A agitação política não permitiu que o público ledor tivesse notícia da partida de alguns esforçados paladinos, em demanda de Montevidéu, onde iam sustentar as nossas cores, como se diz nas crônicas esportivas, pelas quais perpassa sempre um sopro épico, como se se tratasse do combate dos três Horácios contra os três Curiácios ou de outros antigos acontecimentos semelhantes.

Os paladinos de que tratei são cinco jogadores de xadrez que, como os que representam a nossa pátria, vão numa incruenta e altissonante prova internacional disputar prêmios a outros jogadores de xadrez, oriundos de várias repúblicas sul-americanas.

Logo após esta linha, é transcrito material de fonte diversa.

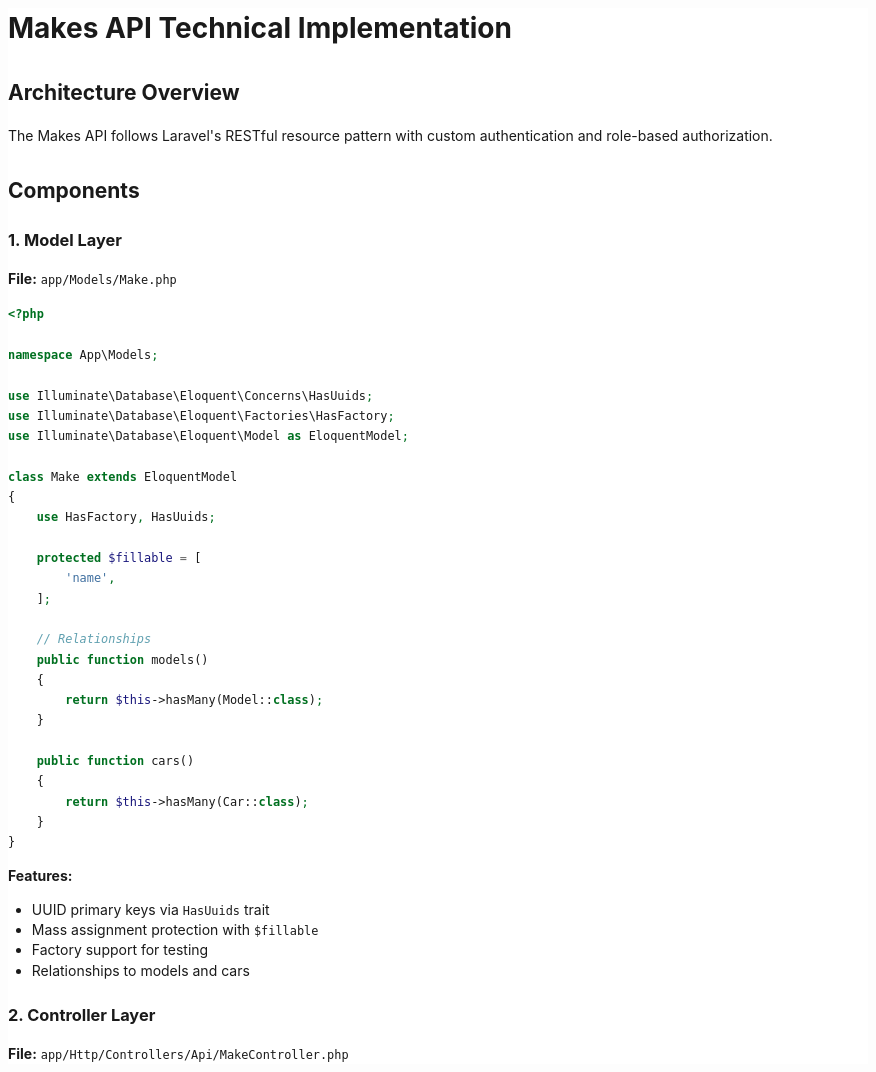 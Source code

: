 # Makes API Technical Implementation

## Architecture Overview
The Makes API follows Laravel's RESTful resource pattern with custom authentication and role-based authorization.

## Components

### 1. Model Layer
**File:** `app/Models/Make.php`

```php
<?php

namespace App\Models;

use Illuminate\Database\Eloquent\Concerns\HasUuids;
use Illuminate\Database\Eloquent\Factories\HasFactory;
use Illuminate\Database\Eloquent\Model as EloquentModel;

class Make extends EloquentModel
{
    use HasFactory, HasUuids;

    protected $fillable = [
        'name',
    ];

    // Relationships
    public function models()
    {
        return $this->hasMany(Model::class);
    }

    public function cars()
    {
        return $this->hasMany(Car::class);
    }
}
```

**Features:**
- UUID primary keys via `HasUuids` trait
- Mass assignment protection with `$fillable`
- Factory support for testing
- Relationships to models and cars

### 2. Controller Layer
**File:** `app/Http/Controllers/Api/MakeController.php`
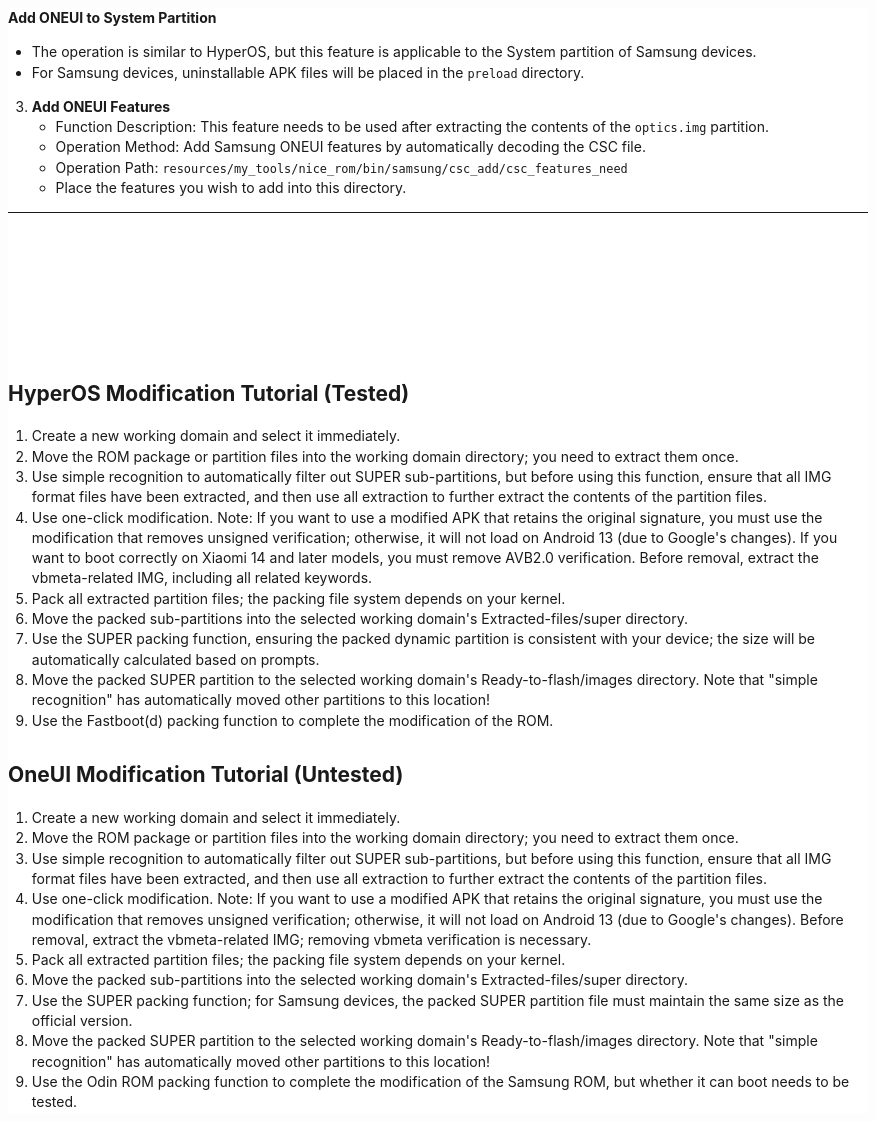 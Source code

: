    **Add ONEUI to System Partition**  
   - The operation is similar to HyperOS, but this feature is applicable to the System partition of Samsung devices.
   - For Samsung devices, uninstallable APK files will be placed in the `preload` directory.

3. **Add ONEUI Features**  
   - Function Description: This feature needs to be used after extracting the contents of the `optics.img` partition.
   - Operation Method: Add Samsung ONEUI features by automatically decoding the CSC file.
   - Operation Path: `resources/my_tools/nice_rom/bin/samsung/csc_add/csc_features_need`
   - Place the features you wish to add into this directory.

---

<br>
<br>
<br>
<br>
<br>
<br>

## HyperOS Modification Tutorial (Tested)
1. Create a new working domain and select it immediately.
2. Move the ROM package or partition files into the working domain directory; you need to extract them once.
3. Use simple recognition to automatically filter out SUPER sub-partitions, but before using this function, ensure that all IMG format files have been extracted, and then use all extraction to further extract the contents of the partition files.
4. Use one-click modification. Note: If you want to use a modified APK that retains the original signature, you must use the modification that removes unsigned verification; otherwise, it will not load on Android 13 (due to Google's changes). If you want to boot correctly on Xiaomi 14 and later models, you must remove AVB2.0 verification. Before removal, extract the vbmeta-related IMG, including all related keywords.
5. Pack all extracted partition files; the packing file system depends on your kernel.
6. Move the packed sub-partitions into the selected working domain's Extracted-files/super directory.
7. Use the SUPER packing function, ensuring the packed dynamic partition is consistent with your device; the size will be automatically calculated based on prompts.
8. Move the packed SUPER partition to the selected working domain's Ready-to-flash/images directory. Note that "simple recognition" has automatically moved other partitions to this location!
9. Use the Fastboot(d) packing function to complete the modification of the ROM.

## OneUI Modification Tutorial (Untested)
1. Create a new working domain and select it immediately.
2. Move the ROM package or partition files into the working domain directory; you need to extract them once.
3. Use simple recognition to automatically filter out SUPER sub-partitions, but before using this function, ensure that all IMG format files have been extracted, and then use all extraction to further extract the contents of the partition files.
4. Use one-click modification. Note: If you want to use a modified APK that retains the original signature, you must use the modification that removes unsigned verification; otherwise, it will not load on Android 13 (due to Google's changes). Before removal, extract the vbmeta-related IMG; removing vbmeta verification is necessary.
5. Pack all extracted partition files; the packing file system depends on your kernel.
6. Move the packed sub-partitions into the selected working domain's Extracted-files/super directory.
7. Use the SUPER packing function; for Samsung devices, the packed SUPER partition file must maintain the same size as the official version.
8. Move the packed SUPER partition to the selected working domain's Ready-to-flash/images directory. Note that "simple recognition" has automatically moved other partitions to this location!
9. Use the Odin ROM packing function to complete the modification of the Samsung ROM, but whether it can boot needs to be tested.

Na equipe de enxadristas há três doutores, tal e qual, como no football. Um cidadão que joga uma ou outra coisa, por serem deveras difíceis, matérias a exigirem grande cultivo intelectual, sendo doutor, sabendo o Ribas e o Lobão e tendo meditado sobre as hipercientíficas Alocuções acadêmicas, do doutor Aluísio de Castro, esse cidadão deve por isso mesmo ser melhor jogador do que um outro qualquer que não haja lidado com tão transcendentes assuntos.

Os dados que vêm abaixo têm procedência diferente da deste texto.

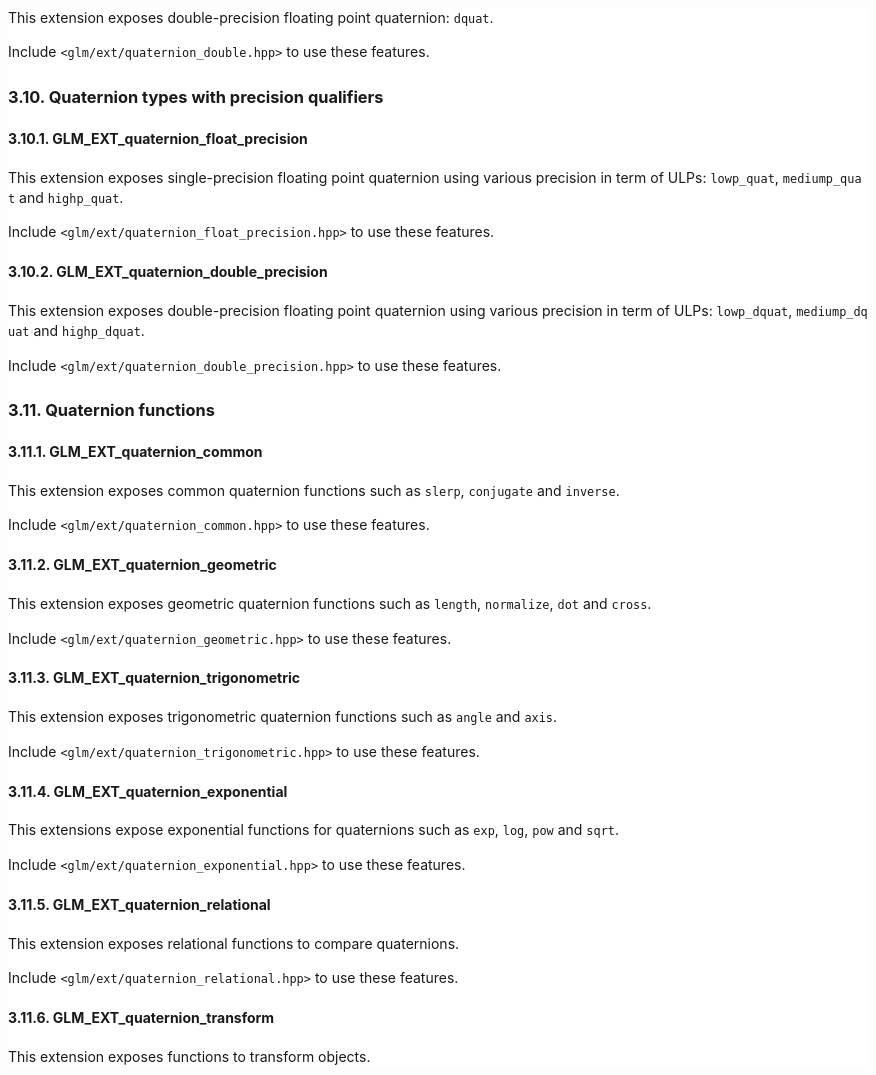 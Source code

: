 This extension exposes double-precision floating point quaternion: `dquat`.

Include `<glm/ext/quaternion_double.hpp>` to use these features.

### <a name="section3_10"></a> 3.10. Quaternion types with precision qualifiers

#### 3.10.1. GLM_EXT_quaternion_float_precision

This extension exposes single-precision floating point quaternion using various precision in term of ULPs: `lowp_quat`, `mediump_quat` and `highp_quat`.

Include `<glm/ext/quaternion_float_precision.hpp>` to use these features.

#### 3.10.2. GLM_EXT_quaternion_double_precision

This extension exposes double-precision floating point quaternion using various precision in term of ULPs: `lowp_dquat`, `mediump_dquat` and `highp_dquat`.

Include `<glm/ext/quaternion_double_precision.hpp>` to use these features.

### <a name="section3_11"></a> 3.11. Quaternion functions

#### 3.11.1. GLM_EXT_quaternion_common

This extension exposes common quaternion functions such as `slerp`, `conjugate` and `inverse`.

Include `<glm/ext/quaternion_common.hpp>` to use these features.

#### 3.11.2. GLM_EXT_quaternion_geometric

This extension exposes geometric quaternion functions such as `length`, `normalize`, `dot` and `cross`.

Include `<glm/ext/quaternion_geometric.hpp>` to use these features.

#### 3.11.3. GLM_EXT_quaternion_trigonometric

This extension exposes trigonometric quaternion functions such as `angle` and `axis`.

Include `<glm/ext/quaternion_trigonometric.hpp>` to use these features.

#### 3.11.4. GLM_EXT_quaternion_exponential

This extensions expose exponential functions for quaternions such as `exp`, `log`, `pow` and `sqrt`.

Include `<glm/ext/quaternion_exponential.hpp>` to use these features.

#### 3.11.5. GLM_EXT_quaternion_relational

This extension exposes relational functions to compare quaternions.

Include `<glm/ext/quaternion_relational.hpp>` to use these features.

#### 3.11.6. GLM_EXT_quaternion_transform

This extension exposes functions to transform objects.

O jornal em que li a notícia da partida da turma enxadrista lastimava que o jogo do “cavalo” e da “rainha” não seja mais apreciado entre nós e encontre até obstáculos ao seu desenvolvimento.

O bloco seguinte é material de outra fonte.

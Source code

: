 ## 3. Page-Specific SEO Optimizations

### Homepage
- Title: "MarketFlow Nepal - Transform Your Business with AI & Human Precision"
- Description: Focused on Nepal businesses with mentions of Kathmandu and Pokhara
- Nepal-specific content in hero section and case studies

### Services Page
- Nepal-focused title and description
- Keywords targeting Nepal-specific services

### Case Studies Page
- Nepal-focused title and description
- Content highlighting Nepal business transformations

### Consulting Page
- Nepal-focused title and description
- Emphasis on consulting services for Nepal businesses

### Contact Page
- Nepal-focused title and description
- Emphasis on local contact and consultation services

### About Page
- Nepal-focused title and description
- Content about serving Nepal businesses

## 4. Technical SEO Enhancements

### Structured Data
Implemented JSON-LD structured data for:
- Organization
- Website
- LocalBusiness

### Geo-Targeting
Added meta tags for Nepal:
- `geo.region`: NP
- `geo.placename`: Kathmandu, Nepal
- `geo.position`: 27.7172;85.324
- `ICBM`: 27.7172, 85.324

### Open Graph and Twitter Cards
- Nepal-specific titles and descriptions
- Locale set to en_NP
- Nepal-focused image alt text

Entretanto, alguns apaixonados não esmorecem, continuam a cultivá-lo, não deixando morrer o fogo sagrado – no dizer da folha em questão.

Diz o articulista que esse encontro em Montevidéu vai ser um verdadeiro intercâmbio amistoso e intelectual, entre as nações sul-americanas. Que não seja como os matches de football é o meu desejo.

Tudo hoje é intelectual e o xadrez não podia fazer exceção à regra. O football também o é, apesar de ser jogado com os pés; o atirar de pistola e remar em canoas leves, também.

O que não é intelectual, são as manifestações de arte, de ciência e literatura. Para estas, não há articulista que deite folhetim de lágrimas, lastimando que elas encontrem fortes obstáculos a seu desenvolvimento. Pelo contrário.

Quando eles topam na redação um livro que o seu modesto autor levou, recebem-nos, o livro e o autor, com má vontade, e dizem secamente:

– Está entregue.

Quando o rapazola sai, o grave redator se volta para o companheiro e fala superiormente:

– Que mania têm esses rapazes de fazer livros. Antes fossem para a lavoura.

É que, para gente desse calibre, a grandeza de um país não se mede pelo desenvolvimento das artes, da ciência e das letras. O padrão do seu progresso é o grosseiro football e o xadrez de ociosos ricos ou profissionais.

Além desses índices, há o atirar de garrucha, o remar em botes de cedro, o saltar muito alto, com auxílio de varas, e os rolos nos campos de football.

O Brasil, ao acreditar em semelhante pessoal, ficará célebre no mundo, desde que ganhe campeonatos internacionais dessas futilidades todas.

E, sendo assim, em breve aparecerá um Camões ou um Homero para rimar uma epopeia em louvor desses heróis esforçados, que nada fizeram para o benefício comum, mas que são glórias do Brasil.